For each line of the data below that holds "unique", copy the line.

RECORDS PROVIDED:
· · · ·

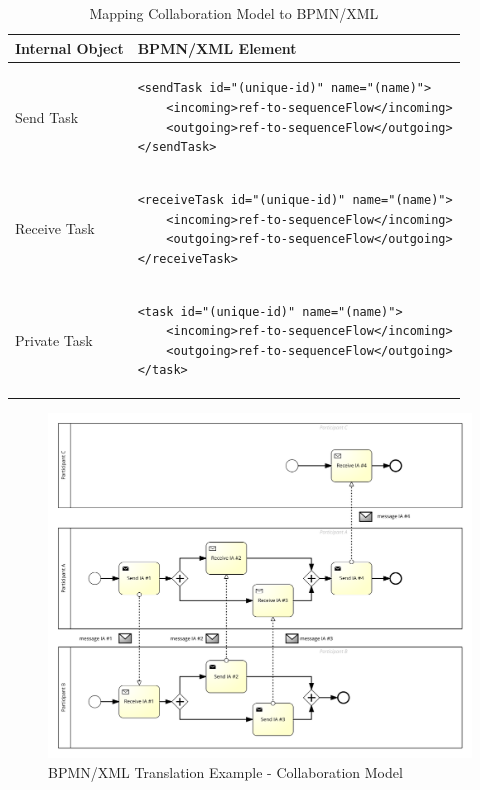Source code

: \begin{table}[H]
\centering
\begin{tabular}{l|l}
\multicolumn{1}{c|}{\textbf{Internal Object}} & \multicolumn{1}{l}{\textbf{BPMN/XML Element}}     \\ \hline
Send Task & 
\begin{lstlisting}
<sendTask id="(unique-id)" name="(name)">
    <incoming>ref-to-sequenceFlow</incoming>
    <outgoing>ref-to-sequenceFlow</outgoing>
</sendTask>
\end{lstlisting} \\ \hline
Receive Task & 
\begin{lstlisting}
<receiveTask id="(unique-id)" name="(name)">
    <incoming>ref-to-sequenceFlow</incoming>
    <outgoing>ref-to-sequenceFlow</outgoing>
</receiveTask>
\end{lstlisting} \\ \hline
Private Task & 
\begin{lstlisting}
<task id="(unique-id)" name="(name)">
    <incoming>ref-to-sequenceFlow</incoming>
    <outgoing>ref-to-sequenceFlow</outgoing>
</task>
\end{lstlisting} \\ \hline
\end{tabular}
\caption{Mapping Collaboration Model to BPMN/XML}
\label{tbl:collab2bpmn}
\end{table}

\begin{figure}[H]
\includegraphics[width=1\textwidth]{src/images/collab2bpm.png}
\caption{BPMN/XML Translation Example - Collaboration Model}
\label{fig:collab2bpmn}
\end{figure}

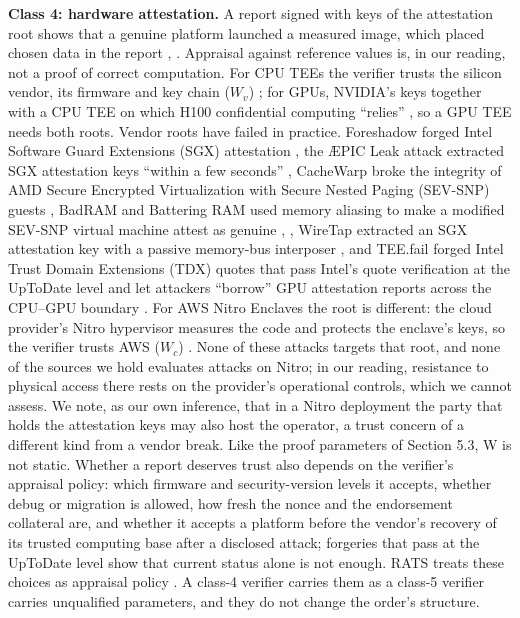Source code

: \documentclass[11pt]{article}
\begin{document}
\textbf{Class 4: hardware attestation.} A report signed with keys of the attestation root shows that a genuine platform launched a measured image, which placed chosen data in the report \cite{B2}, \cite{B5}. Appraisal against reference values \cite{B5} is, in our reading, not a proof of correct computation. For CPU TEEs the verifier trusts the silicon vendor, its firmware and key chain ($W_v$) \cite{B3}; for GPUs, NVIDIA's keys together with a CPU TEE on which H100 confidential computing ``relies'' \cite{B6}, so a GPU TEE needs both roots. Vendor roots have failed in practice. Foreshadow forged Intel Software Guard Extensions (SGX) attestation \cite{B13}, the \AE{}PIC Leak attack extracted SGX attestation keys ``within a few seconds'' \cite{B14}, CacheWarp broke the integrity of AMD Secure Encrypted Virtualization with Secure Nested Paging (SEV-SNP) guests \cite{B15}, BadRAM and Battering RAM used memory aliasing to make a modified SEV-SNP virtual machine attest as genuine \cite{B27}, \cite{B28}, WireTap extracted an SGX attestation key with a passive memory-bus interposer \cite{B29}, and TEE.fail forged Intel Trust Domain Extensions (TDX) quotes that pass Intel's quote verification at the UpToDate level and let attackers ``borrow'' GPU attestation reports across the CPU--GPU boundary \cite{B16}. For AWS Nitro Enclaves the root is different: the cloud provider's Nitro hypervisor measures the code and protects the enclave's keys, so the verifier trusts AWS ($W_c$) \cite{B24}. None of these attacks targets that root, and none of the sources we hold evaluates attacks on Nitro; in our reading, resistance to physical access there rests on the provider's operational controls, which we cannot assess. We note, as our own inference, that in a Nitro deployment the party that holds the attestation keys may also host the operator, a trust concern of a different kind from a vendor break. Like the proof parameters of Section 5.3, W is not static. Whether a report deserves trust also depends on the verifier's appraisal policy: which firmware and security-version levels it accepts, whether debug or migration is allowed, how fresh the nonce and the endorsement collateral are, and whether it accepts a platform before the vendor's recovery of its trusted computing base after a disclosed attack; forgeries that pass at the UpToDate level \cite{B16} show that current status alone is not enough. RATS treats these choices as appraisal policy \cite{B5}. A class-4 verifier carries them as a class-5 verifier carries unqualified parameters, and they do not change the order's structure.
\end{document}
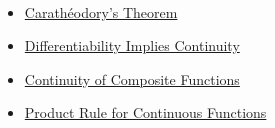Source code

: \begin{remark*}[Dependencies]~\\
\begin{itemize}
  \item \hyperref[thm:caratheodory]{Carathéodory's Theorem}
  \item \hyperref[thm:diff-implies-cont]{Differentiability Implies Continuity}
  \item \hyperref[thm:continuity-composition]{Continuity of Composite Functions}
  \item \hyperref[thm:continuity-product]{Product Rule for Continuous Functions}
\end{itemize}
\end{remark*}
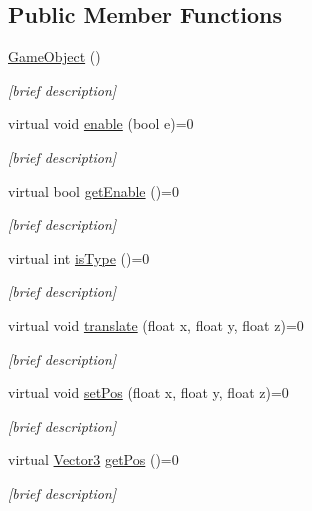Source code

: \subsection*{Public Member Functions}
\begin{DoxyCompactItemize}
\item 
\hyperlink{class_game_object_a0348e3ee2e83d56eafca7a3547f432c4}{Game\-Object} ()
\begin{DoxyCompactList}\small\item\em \mbox{[}brief description\mbox{]} \end{DoxyCompactList}\item 
virtual void \hyperlink{class_game_object_a5e7b5056ab92f998cda8fa3779bf44d1}{enable} (bool e)=0
\begin{DoxyCompactList}\small\item\em \mbox{[}brief description\mbox{]} \end{DoxyCompactList}\item 
virtual bool \hyperlink{class_game_object_a0fa51b1d4bcf6756e4a5e1637fa01d78}{get\-Enable} ()=0
\begin{DoxyCompactList}\small\item\em \mbox{[}brief description\mbox{]} \end{DoxyCompactList}\item 
virtual int \hyperlink{class_game_object_a1d4237f8e511d5c6f0b1ad92480199b3}{is\-Type} ()=0
\begin{DoxyCompactList}\small\item\em \mbox{[}brief description\mbox{]} \end{DoxyCompactList}\item 
virtual void \hyperlink{class_game_object_a00ebf6691d90a55af08dd1b1afd7abaf}{translate} (float x, float y, float z)=0
\begin{DoxyCompactList}\small\item\em \mbox{[}brief description\mbox{]} \end{DoxyCompactList}\item 
virtual void \hyperlink{class_game_object_a6f33cf0e915855f22c7e115625138567}{set\-Pos} (float x, float y, float z)=0
\begin{DoxyCompactList}\small\item\em \mbox{[}brief description\mbox{]} \end{DoxyCompactList}\item 
virtual \hyperlink{struct_vector3}{Vector3} \hyperlink{class_game_object_a01903e73800537f21d25040de96b1e0a}{get\-Pos} ()=0
\begin{DoxyCompactList}\small\item\em \mbox{[}brief description\mbox{]} \end{DoxyCompactList}\item 

\end{DoxyCompactItemize}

· · · ·

WRITTEN SOLUTION:
<sendTask id="(unique-id)" name="(name)">
<receiveTask id="(unique-id)" name="(name)">
<task id="(unique-id)" name="(name)">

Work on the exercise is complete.